#### Aim of the task
Only a number is wanted: the count of lines in this listing that contain "etching".

#### Records to process
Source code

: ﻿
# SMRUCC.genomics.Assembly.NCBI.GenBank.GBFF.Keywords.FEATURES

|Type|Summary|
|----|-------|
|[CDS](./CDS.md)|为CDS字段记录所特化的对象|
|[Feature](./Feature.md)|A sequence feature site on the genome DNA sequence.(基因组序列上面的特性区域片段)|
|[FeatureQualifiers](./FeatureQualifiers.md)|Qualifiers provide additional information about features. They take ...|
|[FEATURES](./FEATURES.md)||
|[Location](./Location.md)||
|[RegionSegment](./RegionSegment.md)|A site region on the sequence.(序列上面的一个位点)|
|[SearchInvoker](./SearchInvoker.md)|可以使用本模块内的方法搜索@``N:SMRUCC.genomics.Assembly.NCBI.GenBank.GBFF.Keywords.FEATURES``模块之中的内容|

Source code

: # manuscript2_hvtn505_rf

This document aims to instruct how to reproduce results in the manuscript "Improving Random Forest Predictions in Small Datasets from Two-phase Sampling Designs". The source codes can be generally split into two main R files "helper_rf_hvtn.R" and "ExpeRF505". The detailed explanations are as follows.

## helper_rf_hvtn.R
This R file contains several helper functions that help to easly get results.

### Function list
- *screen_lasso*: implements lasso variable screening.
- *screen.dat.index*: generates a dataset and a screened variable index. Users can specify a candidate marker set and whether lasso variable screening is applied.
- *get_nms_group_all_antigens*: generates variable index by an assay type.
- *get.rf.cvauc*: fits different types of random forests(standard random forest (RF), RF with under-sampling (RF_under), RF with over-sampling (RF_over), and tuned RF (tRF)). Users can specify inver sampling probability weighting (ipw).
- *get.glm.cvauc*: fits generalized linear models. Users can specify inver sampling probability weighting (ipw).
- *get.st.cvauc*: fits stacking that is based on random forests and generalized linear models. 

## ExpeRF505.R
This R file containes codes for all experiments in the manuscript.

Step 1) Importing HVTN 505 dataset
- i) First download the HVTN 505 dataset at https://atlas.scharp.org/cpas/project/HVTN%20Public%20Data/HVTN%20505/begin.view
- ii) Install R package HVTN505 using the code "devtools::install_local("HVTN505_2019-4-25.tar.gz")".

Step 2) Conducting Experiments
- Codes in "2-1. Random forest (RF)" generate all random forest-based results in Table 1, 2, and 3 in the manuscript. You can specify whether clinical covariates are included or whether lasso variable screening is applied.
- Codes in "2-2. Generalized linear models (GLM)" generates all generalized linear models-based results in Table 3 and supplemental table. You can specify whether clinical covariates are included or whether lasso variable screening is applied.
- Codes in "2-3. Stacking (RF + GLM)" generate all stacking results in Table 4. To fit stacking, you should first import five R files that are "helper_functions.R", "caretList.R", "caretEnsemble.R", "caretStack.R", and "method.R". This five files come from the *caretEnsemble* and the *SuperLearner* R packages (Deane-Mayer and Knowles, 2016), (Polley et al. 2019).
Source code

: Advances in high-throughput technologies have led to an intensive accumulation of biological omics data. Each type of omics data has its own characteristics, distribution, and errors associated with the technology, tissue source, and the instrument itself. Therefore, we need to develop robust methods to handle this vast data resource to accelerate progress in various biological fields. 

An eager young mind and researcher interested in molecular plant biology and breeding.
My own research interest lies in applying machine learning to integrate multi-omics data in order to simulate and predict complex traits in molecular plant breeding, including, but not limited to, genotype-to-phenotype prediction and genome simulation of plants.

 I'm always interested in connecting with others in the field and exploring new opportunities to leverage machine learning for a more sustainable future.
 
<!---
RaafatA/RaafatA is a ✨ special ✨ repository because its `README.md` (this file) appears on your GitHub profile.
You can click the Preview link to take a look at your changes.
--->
* * *
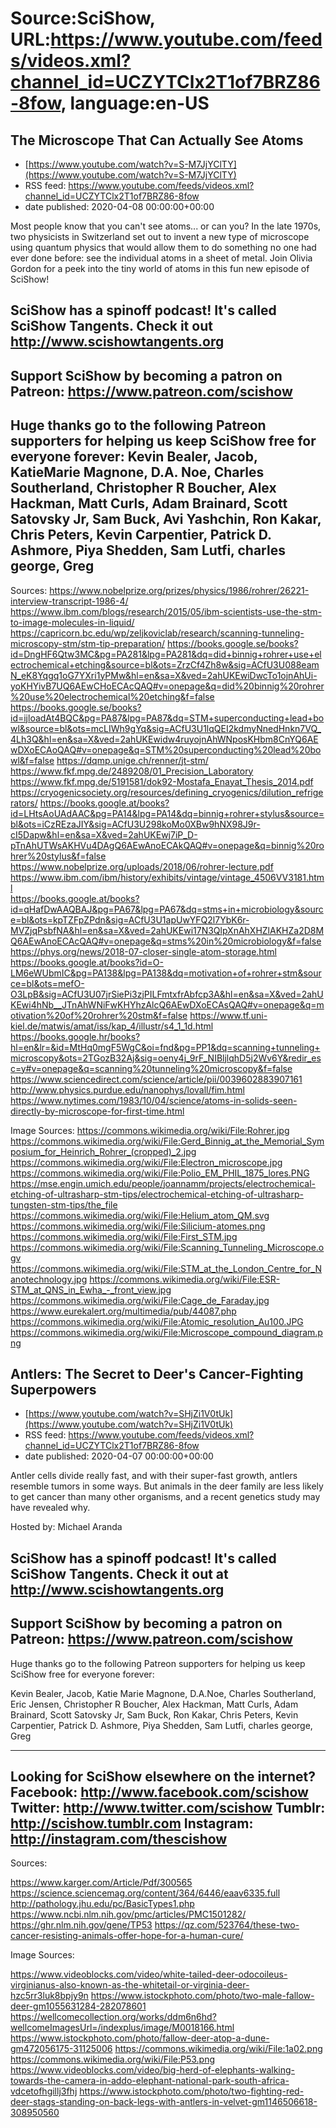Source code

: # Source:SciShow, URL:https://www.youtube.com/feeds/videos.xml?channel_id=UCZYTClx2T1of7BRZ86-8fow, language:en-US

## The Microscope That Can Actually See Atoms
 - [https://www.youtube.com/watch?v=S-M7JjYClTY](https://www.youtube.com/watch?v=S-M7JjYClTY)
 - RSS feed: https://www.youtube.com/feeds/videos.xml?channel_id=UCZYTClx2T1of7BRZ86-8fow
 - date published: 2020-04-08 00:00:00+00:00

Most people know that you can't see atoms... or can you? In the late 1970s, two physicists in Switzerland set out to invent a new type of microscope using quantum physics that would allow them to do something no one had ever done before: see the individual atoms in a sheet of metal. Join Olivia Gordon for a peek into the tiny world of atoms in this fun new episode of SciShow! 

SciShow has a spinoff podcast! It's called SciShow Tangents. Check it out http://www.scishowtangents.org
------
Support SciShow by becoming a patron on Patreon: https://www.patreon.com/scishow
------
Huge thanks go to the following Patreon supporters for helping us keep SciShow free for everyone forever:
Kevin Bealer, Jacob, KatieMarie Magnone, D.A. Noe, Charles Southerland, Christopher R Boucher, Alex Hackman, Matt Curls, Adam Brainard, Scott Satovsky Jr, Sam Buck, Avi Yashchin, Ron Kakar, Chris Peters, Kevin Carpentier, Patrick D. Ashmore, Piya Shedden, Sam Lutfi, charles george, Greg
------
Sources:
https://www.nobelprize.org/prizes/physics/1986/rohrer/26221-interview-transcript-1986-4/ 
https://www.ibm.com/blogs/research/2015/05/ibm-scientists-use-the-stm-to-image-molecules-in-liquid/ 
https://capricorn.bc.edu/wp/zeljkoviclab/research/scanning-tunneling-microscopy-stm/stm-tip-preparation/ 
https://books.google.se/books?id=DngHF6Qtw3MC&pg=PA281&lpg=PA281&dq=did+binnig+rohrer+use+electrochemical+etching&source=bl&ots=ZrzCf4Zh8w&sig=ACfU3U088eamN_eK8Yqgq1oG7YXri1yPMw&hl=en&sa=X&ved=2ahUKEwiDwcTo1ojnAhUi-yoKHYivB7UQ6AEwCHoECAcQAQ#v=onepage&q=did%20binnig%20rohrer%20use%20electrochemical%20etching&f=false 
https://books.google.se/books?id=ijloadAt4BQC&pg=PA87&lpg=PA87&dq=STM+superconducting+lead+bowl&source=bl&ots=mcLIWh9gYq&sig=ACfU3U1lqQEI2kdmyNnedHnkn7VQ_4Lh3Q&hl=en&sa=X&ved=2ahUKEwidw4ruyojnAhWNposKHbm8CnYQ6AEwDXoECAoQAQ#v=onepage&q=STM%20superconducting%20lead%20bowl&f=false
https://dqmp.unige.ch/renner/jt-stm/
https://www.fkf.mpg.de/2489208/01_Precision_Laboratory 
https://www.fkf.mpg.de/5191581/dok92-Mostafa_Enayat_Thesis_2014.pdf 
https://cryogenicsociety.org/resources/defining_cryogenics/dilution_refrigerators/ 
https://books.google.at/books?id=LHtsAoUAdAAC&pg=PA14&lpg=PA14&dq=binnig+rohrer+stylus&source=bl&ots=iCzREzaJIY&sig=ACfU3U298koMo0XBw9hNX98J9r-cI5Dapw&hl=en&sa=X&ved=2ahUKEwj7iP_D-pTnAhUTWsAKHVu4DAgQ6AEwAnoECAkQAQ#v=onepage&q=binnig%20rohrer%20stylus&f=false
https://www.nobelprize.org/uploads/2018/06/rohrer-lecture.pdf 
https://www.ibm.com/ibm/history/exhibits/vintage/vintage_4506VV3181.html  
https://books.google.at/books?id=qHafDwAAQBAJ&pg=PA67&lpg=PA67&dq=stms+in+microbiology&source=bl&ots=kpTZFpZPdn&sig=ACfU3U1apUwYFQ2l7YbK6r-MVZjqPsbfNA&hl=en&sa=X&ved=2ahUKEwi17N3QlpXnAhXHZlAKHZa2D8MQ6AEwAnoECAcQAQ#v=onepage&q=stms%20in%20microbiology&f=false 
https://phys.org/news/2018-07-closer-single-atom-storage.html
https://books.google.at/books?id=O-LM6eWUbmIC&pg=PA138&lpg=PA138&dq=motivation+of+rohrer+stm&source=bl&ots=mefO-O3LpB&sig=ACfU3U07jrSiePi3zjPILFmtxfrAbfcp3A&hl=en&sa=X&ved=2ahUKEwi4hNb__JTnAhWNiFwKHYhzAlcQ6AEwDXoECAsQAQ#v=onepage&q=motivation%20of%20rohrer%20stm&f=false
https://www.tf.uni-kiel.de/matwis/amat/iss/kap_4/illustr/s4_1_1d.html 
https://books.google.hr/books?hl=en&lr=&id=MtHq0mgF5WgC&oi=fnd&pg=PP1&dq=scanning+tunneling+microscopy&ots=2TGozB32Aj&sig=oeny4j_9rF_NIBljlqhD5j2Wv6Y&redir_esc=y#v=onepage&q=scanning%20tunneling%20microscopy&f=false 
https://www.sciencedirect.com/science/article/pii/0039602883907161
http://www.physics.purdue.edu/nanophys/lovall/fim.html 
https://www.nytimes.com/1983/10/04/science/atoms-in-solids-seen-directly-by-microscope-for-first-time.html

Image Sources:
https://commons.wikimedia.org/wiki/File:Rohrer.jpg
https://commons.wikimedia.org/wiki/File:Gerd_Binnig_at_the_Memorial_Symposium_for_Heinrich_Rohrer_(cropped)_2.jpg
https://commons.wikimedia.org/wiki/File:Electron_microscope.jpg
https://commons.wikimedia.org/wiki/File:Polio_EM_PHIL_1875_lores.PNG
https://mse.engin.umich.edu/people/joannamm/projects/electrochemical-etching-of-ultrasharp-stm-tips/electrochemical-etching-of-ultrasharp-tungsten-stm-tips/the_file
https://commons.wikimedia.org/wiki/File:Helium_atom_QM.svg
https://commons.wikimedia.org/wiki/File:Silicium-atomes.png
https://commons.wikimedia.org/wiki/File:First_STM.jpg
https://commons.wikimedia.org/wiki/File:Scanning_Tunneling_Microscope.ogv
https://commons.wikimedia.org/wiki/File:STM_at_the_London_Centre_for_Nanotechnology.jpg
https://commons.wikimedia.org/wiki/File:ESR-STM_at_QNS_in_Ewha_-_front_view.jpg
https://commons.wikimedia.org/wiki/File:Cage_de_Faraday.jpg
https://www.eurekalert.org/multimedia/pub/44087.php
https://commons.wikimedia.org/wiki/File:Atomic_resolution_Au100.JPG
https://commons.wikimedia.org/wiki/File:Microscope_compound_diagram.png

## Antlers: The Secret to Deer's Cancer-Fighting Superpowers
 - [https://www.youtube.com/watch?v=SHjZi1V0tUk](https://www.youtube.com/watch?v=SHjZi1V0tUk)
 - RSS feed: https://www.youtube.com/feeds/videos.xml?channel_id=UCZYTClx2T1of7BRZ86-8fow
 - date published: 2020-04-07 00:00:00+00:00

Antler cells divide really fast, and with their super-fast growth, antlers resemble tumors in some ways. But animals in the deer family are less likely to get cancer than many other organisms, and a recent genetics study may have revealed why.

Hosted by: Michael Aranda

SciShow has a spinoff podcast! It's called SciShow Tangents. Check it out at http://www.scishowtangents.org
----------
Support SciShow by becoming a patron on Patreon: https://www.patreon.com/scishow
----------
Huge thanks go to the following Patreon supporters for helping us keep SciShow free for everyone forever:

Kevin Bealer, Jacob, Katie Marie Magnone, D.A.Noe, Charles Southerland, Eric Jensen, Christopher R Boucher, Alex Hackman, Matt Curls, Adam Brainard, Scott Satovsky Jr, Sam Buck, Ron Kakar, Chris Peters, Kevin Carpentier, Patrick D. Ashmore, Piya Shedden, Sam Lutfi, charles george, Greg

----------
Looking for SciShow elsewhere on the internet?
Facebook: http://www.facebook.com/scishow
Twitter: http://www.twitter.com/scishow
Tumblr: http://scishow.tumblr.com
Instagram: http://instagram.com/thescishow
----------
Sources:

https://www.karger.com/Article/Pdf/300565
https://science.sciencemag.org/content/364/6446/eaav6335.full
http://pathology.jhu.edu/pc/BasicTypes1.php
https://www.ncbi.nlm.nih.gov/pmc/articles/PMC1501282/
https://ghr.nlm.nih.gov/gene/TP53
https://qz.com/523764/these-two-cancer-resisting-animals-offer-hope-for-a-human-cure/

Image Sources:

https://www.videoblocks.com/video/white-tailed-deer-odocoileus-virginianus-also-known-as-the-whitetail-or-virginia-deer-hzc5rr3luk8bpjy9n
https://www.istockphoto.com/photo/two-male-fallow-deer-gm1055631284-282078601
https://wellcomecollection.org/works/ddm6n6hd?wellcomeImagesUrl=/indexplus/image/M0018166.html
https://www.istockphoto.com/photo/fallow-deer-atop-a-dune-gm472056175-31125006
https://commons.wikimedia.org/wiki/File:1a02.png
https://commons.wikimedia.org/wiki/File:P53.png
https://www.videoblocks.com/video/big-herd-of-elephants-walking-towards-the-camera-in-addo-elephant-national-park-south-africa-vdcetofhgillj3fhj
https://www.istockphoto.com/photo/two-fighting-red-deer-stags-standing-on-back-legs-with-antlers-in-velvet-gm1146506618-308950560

#### Answer area
2